General characteristics
- Class & type: Mantilla-class patrol boat
- Type: Offshore Patrol Boat
- Displacement: 980 tons
- Length: 66.50 m (218.2 ft)
- Beam: 10.6 m (34.8 ft)
- Draft: 3.2 m (10 ft)
- Installed power: 5,000 kW (6,700 hp)
- Propulsion: 2-shaft, 2 × Bazán-MTU 16V-956 marine diesel engines
- Speed: max 18 knots (21 mph; 33 km/h)
- Range: 3650 nautical miles
- Complement: 38
- Armament: 1 × 40 mm (1.6 in) L/70 Bofors AA gun
- Notes: Career and characteristics data from “Histarmar” website.

= PNA Azopardo (GC-25) =

PNA Azopardo (GC-25) is a Mantilla-class patrol boat of the Argentine Naval Prefecture, built at the Empresa Nacional Bazán shipyards and commissioned in 1983. The vessel is named after Juan Bautista Azopardo, a Maltese privateer and officer of the Argentine Navy during the Independence and Cisplatine wars, and Harbourmaster of Buenos Aires; she is the second PNA ship with this name.

== Design ==
Azopardo is one of five Mantilla-class patrol boats ordered by the Argentine Naval Prefecture (PNA) in 1981, corresponding to the coast guard cutter “Halcon II” type, designed and built by the Spanish Empresa Nacional Bazán shipyard. The design is optimised for long range open seas patrols, with prolonged periods of time away from port.

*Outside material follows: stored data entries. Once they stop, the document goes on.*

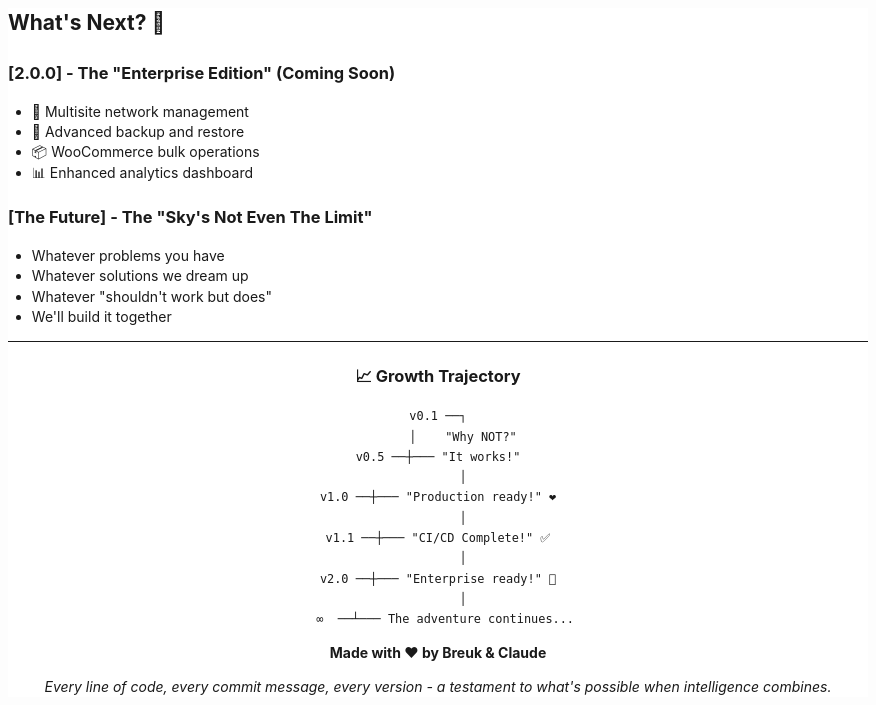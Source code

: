 
## What's Next? 🚀

### [2.0.0] - The "Enterprise Edition" (Coming Soon)
- 🏢 Multisite network management
- 🔄 Advanced backup and restore
- 📦 WooCommerce bulk operations
- 📊 Enhanced analytics dashboard

### [The Future] - The "Sky's Not Even The Limit"
- Whatever problems you have
- Whatever solutions we dream up
- Whatever "shouldn't work but does"
- We'll build it together

---

<div align="center">

### 📈 Growth Trajectory

```
v0.1 ──┐
       │    "Why NOT?"
v0.5 ──┼─── "It works!"
       │
v1.0 ──┼─── "Production ready!" ❤️
       │
v1.1 ──┼─── "CI/CD Complete!" ✅
       │
v2.0 ──┼─── "Enterprise ready!" 🏢
       │
  ∞  ──┴─── The adventure continues...
```

**Made with ❤️ by Breuk & Claude**

*Every line of code, every commit message, every version - a testament to what's possible when intelligence combines.*

</div>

Azopardo has a steel hull and superstructure, with a single mast atop, behind the bridge. She is powered by two Bazán-MTU 16V-956-TB91 marine diesel engines of 2500 kW each (maximum intermittent power 3000 kW), driving two Variable-pitch propellers; with a maximum speed of 18 knots (19 knots at maximum intermittent power). The design has a maximum range of 3650 nautical miles at a cruise speed of 16 knots.

She has 3 electrical generators of 185Kva each, powering a varied array of systems: controls and communications system that integrates with other PNA air and surface assets; navigation radar; echosound; direction finder; and helicopter navigation control.
Azopardo is equipped with two water cannons for firefighting, anti-contamination gear, active stabilizers and a retractable hangar and landing par with support facilities for an Alouette-sized helicopter. She is armed with a single 40mm L/70 Bofors dual-purpose autocannon in a position at the front of the bridge.

== History ==

Azopardo was ordered by the Argentine Naval Prefecture (PNA) in 1981 as part of the five-ship Mantilla-class, composed by the patrol boats GC-24 to GC-28. She was built in 1981-83 by the Spanish Empresa Nacional Bazán shipyard. She was launched in October 1981, completed in early 1983, and left Ferrol, Spain, on 22 May 1983, arriving in Buenos Aires 15 June that year. She was commissioned on 15 July 1983 and assigned to the Coast Guard Service ( Servicio de Buques Guardacostas) of the PNA.

In 1986 she was assigned to the “Prefectura de Zona del Mar Argentino Norte” based in Bahía Blanca, being relocated to Buenos Aires in 1988. Between March and September 2000 she was overhauled at Río Santiago Shipyard.

As of 2016, she is based at Puerto Nuevo, part of the Port of Buenos Aires.

In 2019, the patrol boat was modernised at Tandanor shipyard. This included updating its sensors, work on water treatment plants, replacing sheet metal and adapting the bathrooms for female staff, among other things.